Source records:
# # # # # # #

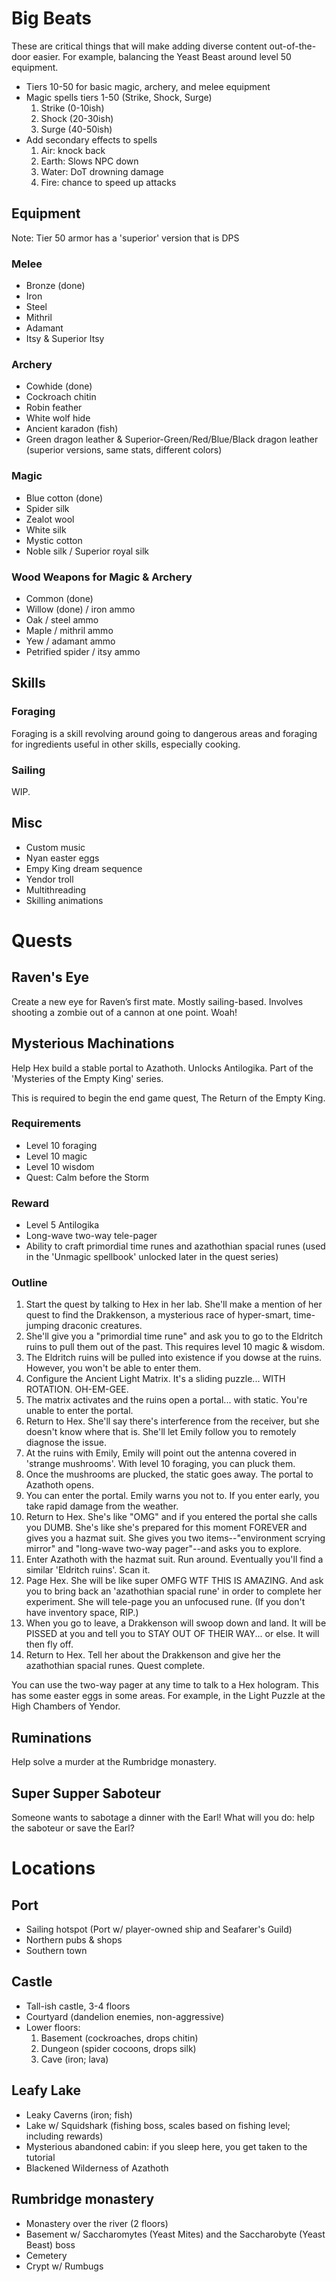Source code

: # Big Beats
These are critical things that will make adding diverse content out-of-the-door easier. For example, balancing the Yeast Beast around level 50 equipment.

* Tiers 10-50 for basic magic, archery, and melee equipment
* Magic spells tiers 1-50 (Strike, Shock, Surge)
	1. Strike (0-10ish)
	2. Shock (20-30ish)
	3. Surge (40-50ish)
* Add secondary effects to spells
	1. Air: knock back
	2. Earth: Slows NPC down
	3. Water: DoT drowning damage
	4. Fire: chance to speed up attacks

## Equipment
Note: Tier 50 armor has a 'superior' version that is DPS

### Melee
* Bronze (done)
* Iron
* Steel
* Mithril
* Adamant
* Itsy & Superior Itsy

### Archery
* Cowhide (done)
* Cockroach chitin
* Robin feather
* White wolf hide
* Ancient karadon (fish)
* Green dragon leather & Superior-Green/Red/Blue/Black dragon leather (superior versions, same stats, different colors)

### Magic
* Blue cotton (done)
* Spider silk
* Zealot wool
* White silk
* Mystic cotton
* Noble silk / Superior royal silk

### Wood Weapons for Magic & Archery
* Common (done)
* Willow (done) / iron ammo
* Oak / steel ammo
* Maple / mithril ammo
* Yew / adamant ammo
* Petrified spider / itsy ammo

## Skills
### Foraging
Foraging is a skill revolving around going to dangerous areas and foraging for ingredients useful in other skills, especially cooking.

### Sailing
WIP.

## Misc
* Custom music
* Nyan easter eggs
* Empy King dream sequence
* Yendor troll
* Multithreading
* Skilling animations

# Quests
## Raven's Eye
Create a new eye for Raven’s first mate. Mostly sailing-based. Involves shooting a zombie out of a cannon at one point. Woah!

## Mysterious Machinations
Help Hex build a stable portal to Azathoth. Unlocks Antilogika. Part of the 'Mysteries of the Empty King' series.

This is required to begin the end game quest, The Return of the Empty King.

### Requirements
* Level 10 foraging
* Level 10 magic
* Level 10 wisdom
* Quest: Calm before the Storm

### Reward
* Level 5 Antilogika
* Long-wave two-way tele-pager
* Ability to craft primordial time runes and azathothian spacial runes (used in the 'Unmagic spellbook' unlocked later in the quest series)

### Outline

1. Start the quest by talking to Hex in her lab. She'll make a mention of her quest to find the Drakkenson, a mysterious race of hyper-smart, time-jumping draconic creatures.
2. She'll give you a "primordial time rune" and ask you to go to the Eldritch ruins to pull them out of the past. This requires level 10 magic & wisdom.
3. The Eldritch ruins will be pulled into existence if you dowse at the ruins. However, you won't be able to enter them.
4. Configure the Ancient Light Matrix. It's a sliding puzzle... WITH ROTATION. OH-EM-GEE.
5. The matrix activates and the ruins open a portal... with static. You're unable to enter the portal.
6. Return to Hex. She'll say there's interference from the receiver, but she doesn't know where that is. She'll let Emily follow you to remotely diagnose the issue.
7. At the ruins with Emily, Emily will point out the antenna covered in 'strange mushrooms'. With level 10 foraging, you can pluck them.
8. Once the mushrooms are plucked, the static goes away. The portal to Azathoth opens.
9. You can enter the portal. Emily warns you not to. If you enter early, you take rapid damage from the weather.
10. Return to Hex. She's like "OMG" and if you entered the portal she calls you DUMB. She's like she's prepared for this moment FOREVER and gives you a hazmat suit. She gives you two items--"environment scrying mirror" and "long-wave two-way pager"--and asks you to explore.
11. Enter Azathoth with the hazmat suit. Run around. Eventually you'll find a similar 'Eldritch ruins'. Scan it.
12. Page Hex. She will be like super OMFG WTF THIS IS AMAZING. And ask you to bring back an 'azathothian spacial rune' in order to complete her experiment. She will tele-page you an unfocused rune. (If you don't have inventory space, RIP.)
13. When you go to leave, a Drakkenson will swoop down and land. It will be PISSED at you and tell you to STAY OUT OF THEIR WAY... or else. It will then fly off.
14. Return to Hex. Tell her about the Drakkenson and give her the azathothian spacial runes. Quest complete.

You can use the two-way pager at any time to talk to a Hex hologram. This has some easter eggs in some areas. For example, in the Light Puzzle at the High Chambers of Yendor.

## Ruminations
Help solve a murder at the Rumbridge monastery.

## Super Supper Saboteur
Someone wants to sabotage a dinner with the Earl! What will you do: help the saboteur or save the Earl?

# Locations
## Port
* Sailing hotspot (Port w/ player-owned ship and Seafarer's Guild)
* Northern pubs & shops
* Southern town

## Castle
* Tall-ish castle, 3-4 floors
* Courtyard (dandelion enemies, non-aggressive)
* Lower floors:
    1. Basement (cockroaches, drops chitin)
    2. Dungeon (spider cocoons, drops silk)
    3. Cave (iron; lava)

## Leafy Lake
* Leaky Caverns (iron; fish)
* Lake w/ Squidshark (fishing boss, scales based on fishing level; including rewards)
* Mysterious abandoned cabin: if you sleep here, you get taken to the tutorial
* Blackened Wilderness of Azathoth

## Rumbridge monastery
* Monastery over the river (2 floors)
* Basement w/ Saccharomytes (Yeast Mites) and the Saccharobyte (Yeast Beast) boss
* Cemetery
* Crypt w/ Rumbugs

# # # # # # #

--- EXERCISE DIRECTIONS ---
Please transcribe only the lines in the records above running from the line that has "8. Once the" through the line that has "9. You can enter", both included, exactly as they appear.

--- RESULT FOR THIS TASK ---
8. Once the mushrooms are plucked, the static goes away. The portal to Azathoth opens.
9. You can enter the portal. Emily warns you not to. If you enter early, you take rapid damage from the weather.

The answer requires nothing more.